Hindi Typing Tutor Full Version Free Download With Key. Mark Josephson Born January 27, 1943 Died January 11, 2017 Residence Citizenship Alma mater, Known for Clinical Cardiac Electrophysiology: Techniques and Interpretations authorship Scientific career Fields Institutions, Mark E. Josephson (1943-2017) was an American and writer, who was in the 1970s one of the American pioneers of the medical subspecialty of. His book titled Clinical Cardiac Electrophysiology: Techniques and Interpretations is widely acknowledged as the definitive treatment of the discipline.

He was the Herman Dana Professor of Medicine at and the director of the Harvard-Thorndike Electrophysiology Institute and Arrhythmia Service. He was also until 2016 the chief of cardiology at 's in. Contents • • • • Career [ ] Josephson was a graduate of and subsequently went to medical school at College of Physicians and Surgeons.

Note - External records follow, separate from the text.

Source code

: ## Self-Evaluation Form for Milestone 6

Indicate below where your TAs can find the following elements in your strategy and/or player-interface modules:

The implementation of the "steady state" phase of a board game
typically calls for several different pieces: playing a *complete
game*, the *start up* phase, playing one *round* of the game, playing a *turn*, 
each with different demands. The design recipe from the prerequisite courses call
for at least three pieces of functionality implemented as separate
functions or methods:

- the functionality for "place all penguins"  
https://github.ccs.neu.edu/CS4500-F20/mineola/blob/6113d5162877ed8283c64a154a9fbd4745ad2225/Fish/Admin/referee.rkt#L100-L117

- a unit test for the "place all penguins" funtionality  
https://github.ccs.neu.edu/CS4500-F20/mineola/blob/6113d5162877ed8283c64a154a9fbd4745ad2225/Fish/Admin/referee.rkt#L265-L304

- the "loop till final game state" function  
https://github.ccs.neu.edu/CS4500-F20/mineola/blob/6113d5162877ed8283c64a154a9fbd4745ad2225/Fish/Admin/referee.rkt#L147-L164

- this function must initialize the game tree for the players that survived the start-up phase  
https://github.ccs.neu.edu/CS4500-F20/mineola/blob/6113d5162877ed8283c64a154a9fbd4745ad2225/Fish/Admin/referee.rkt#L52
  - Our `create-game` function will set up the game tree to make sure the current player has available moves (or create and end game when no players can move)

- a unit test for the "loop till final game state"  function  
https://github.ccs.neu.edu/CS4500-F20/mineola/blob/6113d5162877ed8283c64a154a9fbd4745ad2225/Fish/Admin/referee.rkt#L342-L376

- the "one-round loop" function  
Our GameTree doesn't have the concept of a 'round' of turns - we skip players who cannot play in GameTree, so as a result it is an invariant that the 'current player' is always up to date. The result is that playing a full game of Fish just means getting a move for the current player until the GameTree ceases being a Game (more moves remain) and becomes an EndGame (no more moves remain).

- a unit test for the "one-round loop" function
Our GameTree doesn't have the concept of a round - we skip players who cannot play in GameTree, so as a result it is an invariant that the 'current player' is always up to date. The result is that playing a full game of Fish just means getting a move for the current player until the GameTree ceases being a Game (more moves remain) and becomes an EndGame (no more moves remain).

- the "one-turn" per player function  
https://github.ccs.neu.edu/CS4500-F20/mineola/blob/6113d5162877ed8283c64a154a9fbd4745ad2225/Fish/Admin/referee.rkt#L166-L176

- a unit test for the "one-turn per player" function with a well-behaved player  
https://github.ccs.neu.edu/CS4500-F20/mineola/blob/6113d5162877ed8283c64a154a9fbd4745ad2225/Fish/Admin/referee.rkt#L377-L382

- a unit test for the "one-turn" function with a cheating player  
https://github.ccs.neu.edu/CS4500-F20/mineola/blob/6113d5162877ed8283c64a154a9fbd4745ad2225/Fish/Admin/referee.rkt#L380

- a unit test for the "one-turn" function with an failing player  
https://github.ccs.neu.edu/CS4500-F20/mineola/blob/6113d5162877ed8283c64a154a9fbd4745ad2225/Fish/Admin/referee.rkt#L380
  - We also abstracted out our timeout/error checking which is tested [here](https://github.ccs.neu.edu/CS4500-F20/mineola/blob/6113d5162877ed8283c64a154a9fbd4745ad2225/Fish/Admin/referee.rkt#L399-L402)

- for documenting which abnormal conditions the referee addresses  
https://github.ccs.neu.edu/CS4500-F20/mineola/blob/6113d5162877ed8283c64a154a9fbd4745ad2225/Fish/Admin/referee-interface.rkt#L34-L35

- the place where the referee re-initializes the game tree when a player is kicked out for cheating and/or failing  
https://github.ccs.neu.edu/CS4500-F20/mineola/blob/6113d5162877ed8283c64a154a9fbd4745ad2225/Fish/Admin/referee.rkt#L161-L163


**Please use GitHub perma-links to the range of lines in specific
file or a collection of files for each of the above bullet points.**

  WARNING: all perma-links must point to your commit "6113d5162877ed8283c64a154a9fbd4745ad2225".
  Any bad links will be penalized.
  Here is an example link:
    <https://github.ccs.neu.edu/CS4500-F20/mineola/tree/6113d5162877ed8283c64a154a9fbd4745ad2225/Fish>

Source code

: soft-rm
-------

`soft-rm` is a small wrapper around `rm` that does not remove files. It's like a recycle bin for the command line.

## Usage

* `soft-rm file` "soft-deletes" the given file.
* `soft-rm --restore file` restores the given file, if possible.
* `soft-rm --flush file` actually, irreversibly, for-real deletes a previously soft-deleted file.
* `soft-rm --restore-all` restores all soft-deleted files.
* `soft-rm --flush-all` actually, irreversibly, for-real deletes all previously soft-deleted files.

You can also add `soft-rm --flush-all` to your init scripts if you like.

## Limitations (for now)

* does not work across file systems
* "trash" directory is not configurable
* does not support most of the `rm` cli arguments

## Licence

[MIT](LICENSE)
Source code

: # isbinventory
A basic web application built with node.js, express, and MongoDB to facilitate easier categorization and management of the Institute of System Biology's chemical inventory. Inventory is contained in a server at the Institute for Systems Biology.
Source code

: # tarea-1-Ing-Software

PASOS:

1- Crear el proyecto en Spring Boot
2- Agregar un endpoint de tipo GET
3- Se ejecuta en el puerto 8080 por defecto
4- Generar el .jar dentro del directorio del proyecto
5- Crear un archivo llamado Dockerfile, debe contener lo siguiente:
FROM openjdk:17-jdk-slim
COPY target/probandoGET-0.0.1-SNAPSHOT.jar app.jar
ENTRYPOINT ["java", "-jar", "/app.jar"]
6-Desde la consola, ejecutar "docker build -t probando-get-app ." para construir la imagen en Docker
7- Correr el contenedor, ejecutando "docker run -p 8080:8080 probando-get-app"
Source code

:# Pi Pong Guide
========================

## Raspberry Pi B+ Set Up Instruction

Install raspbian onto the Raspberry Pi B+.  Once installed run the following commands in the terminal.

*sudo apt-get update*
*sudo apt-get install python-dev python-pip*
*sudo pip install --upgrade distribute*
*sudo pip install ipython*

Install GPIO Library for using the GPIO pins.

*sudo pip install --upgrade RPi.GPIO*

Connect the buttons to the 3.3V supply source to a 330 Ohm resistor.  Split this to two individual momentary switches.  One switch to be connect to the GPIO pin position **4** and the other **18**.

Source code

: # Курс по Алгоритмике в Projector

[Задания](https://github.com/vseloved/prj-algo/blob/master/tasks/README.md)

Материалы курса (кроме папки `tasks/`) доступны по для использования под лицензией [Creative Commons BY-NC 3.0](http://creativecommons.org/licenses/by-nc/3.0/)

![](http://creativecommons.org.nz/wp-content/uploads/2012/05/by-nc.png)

He completed his residency training in Internal Medicine at in and his fellowship training in cardiology at the School of Medicine. After spending two years as a research associate with Anthony Damato at the, he published articles on the electrophysiologic basis and anatomic location of AV nodal reentry and map-guided subendocardial resection to cure ventricular tachycardia, a procedure dubbed 'the Pennsylvania Peel' in honor of the Penn cardiology department's surgical innovation. Josephson's work helped to transform electrophysiology from a research field to a powerful clinical discipline for treating patients. Josephson has published over 400 original journal articles and 200 book chapters and reviews and is the author of the textbook of clinical cardiac electrophysiology, Clinical Cardiac Electrophysiology: Techniques and Interpretations.

First published in 1979, the book has run to four editions. Josephson worked closely over the years with European cardiac electrophysiology pioneer, chief of cardiology emeritus at the in Maastricht,. For over 30 years, they coached together at high-yield 'How to Approach Complex Arrhythmias' course for cardiologists and EP fellows. In the 2000s, they initiated an advanced course 'Intracardiac Unknowns' which was attended by almost all electrophysiology trainees in the USA for over 10 years. Awards [ ] Throughout his career Josephson won numerous awards.

This includes the Career Achievement Award from the University of California San Francisco Medical School as well as the University Medal for Excellence from as well as the Distinguished Teacher Award. He has been given the Pioneer Award in Cardiac Pacing and Electrophysiology from the Heart Rhythm Society. He also received the 's Paul Dudley White Award and the Eugene Braunwald Academic Mentorship Award. Personal [ ] Josephson and his wife, Joan, married in 1967 and remained married until her death in June 2016. They had two children.

He died on January, 11 2017 from cancer. References [ ].